RECORDS TO PROCESS section start
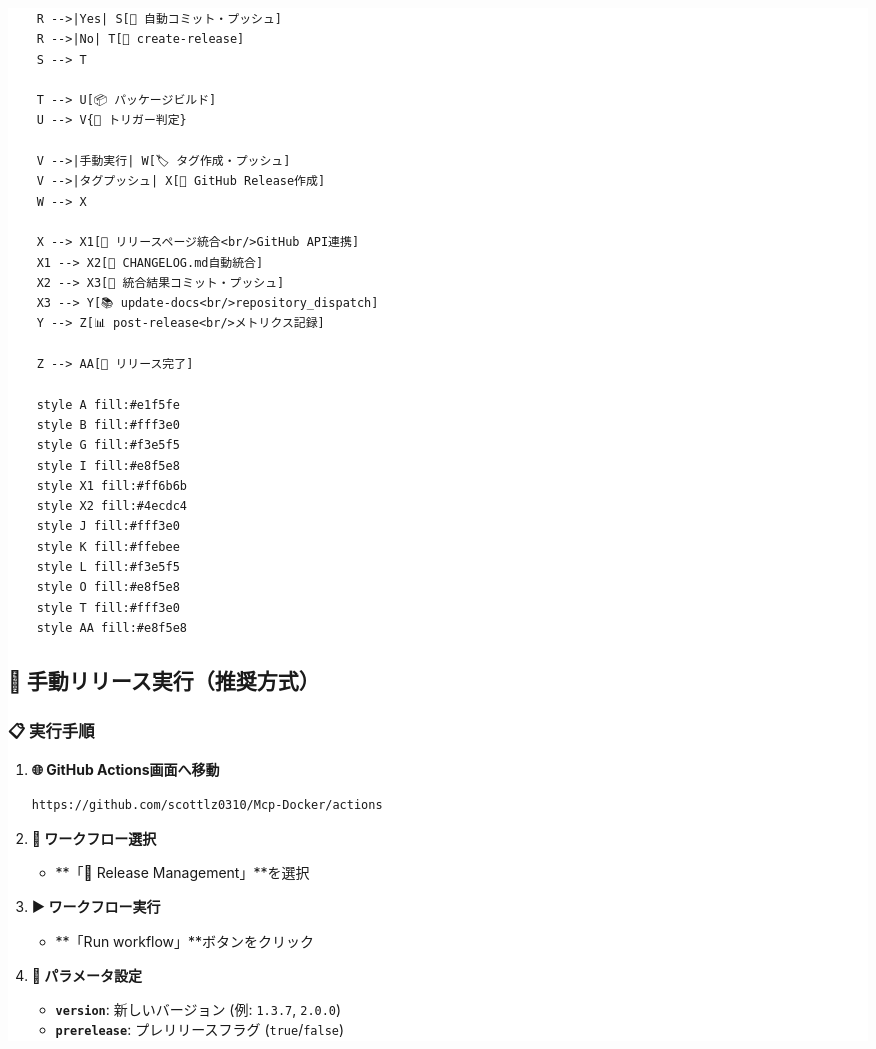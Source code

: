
 ```mermaid
    R -->|Yes| S[💾 自動コミット・プッシュ]
    R -->|No| T[🚀 create-release]
    S --> T

    T --> U[📦 パッケージビルド]
    U --> V{🎯 トリガー判定}

    V -->|手動実行| W[🏷️ タグ作成・プッシュ]
    V -->|タグプッシュ| X[🎉 GitHub Release作成]
    W --> X

    X --> X1[📡 リリースページ統合<br/>GitHub API連携]
    X1 --> X2[🔄 CHANGELOG.md自動統合]
    X2 --> X3[💾 統合結果コミット・プッシュ]
    X3 --> Y[📚 update-docs<br/>repository_dispatch]
    Y --> Z[📊 post-release<br/>メトリクス記録]

    Z --> AA[🎊 リリース完了]

    style A fill:#e1f5fe
    style B fill:#fff3e0
    style G fill:#f3e5f5
    style I fill:#e8f5e8
    style X1 fill:#ff6b6b
    style X2 fill:#4ecdc4
    style J fill:#fff3e0
    style K fill:#ffebee
    style L fill:#f3e5f5
    style O fill:#e8f5e8
    style T fill:#fff3e0
    style AA fill:#e8f5e8
```

## 🚀 手動リリース実行（推奨方式）

### 📋 実行手順

1. **🌐 GitHub Actions画面へ移動**

   ```bash
   https://github.com/scottlz0310/Mcp-Docker/actions
   ```

2. **🎯 ワークフロー選択**
   - **「🚀 Release Management」**を選択

3. **▶️ ワークフロー実行**
   - **「Run workflow」**ボタンをクリック

4. **📝 パラメータ設定**
   - **`version`**: 新しいバージョン (例: `1.3.7`, `2.0.0`)
   - **`prerelease`**: プレリリースフラグ (`true`/`false`)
RECORDS TO PROCESS section end
TASK STATEMENT
Without including any pictures, reproduce the data exactly.

OUTPUT OF THE EXERCISE
Source code

:
 ```mermaid
    R -->|Yes| S[💾 自動コミット・プッシュ]
    R -->|No| T[🚀 create-release]
    S --> T

    T --> U[📦 パッケージビルド]
    U --> V{🎯 トリガー判定}

    V -->|手動実行| W[🏷️ タグ作成・プッシュ]
    V -->|タグプッシュ| X[🎉 GitHub Release作成]
    W --> X

    X --> X1[📡 リリースページ統合<br/>GitHub API連携]
    X1 --> X2[🔄 CHANGELOG.md自動統合]
    X2 --> X3[💾 統合結果コミット・プッシュ]
    X3 --> Y[📚 update-docs<br/>repository_dispatch]
    Y --> Z[📊 post-release<br/>メトリクス記録]

    Z --> AA[🎊 リリース完了]

    style A fill:#e1f5fe
    style B fill:#fff3e0
    style G fill:#f3e5f5
    style I fill:#e8f5e8
    style X1 fill:#ff6b6b
    style X2 fill:#4ecdc4
    style J fill:#fff3e0
    style K fill:#ffebee
    style L fill:#f3e5f5
    style O fill:#e8f5e8
    style T fill:#fff3e0
    style AA fill:#e8f5e8
```

## 🚀 手動リリース実行（推奨方式）

### 📋 実行手順

1. **🌐 GitHub Actions画面へ移動**

   ```bash
   https://github.com/scottlz0310/Mcp-Docker/actions
   ```

2. **🎯 ワークフロー選択**
   - **「🚀 Release Management」**を選択

3. **▶️ ワークフロー実行**
   - **「Run workflow」**ボタンをクリック

4. **📝 パラメータ設定**
   - **`version`**: 新しいバージョン (例: `1.3.7`, `2.0.0`)
   - **`prerelease`**: プレリリースフラグ (`true`/`false`)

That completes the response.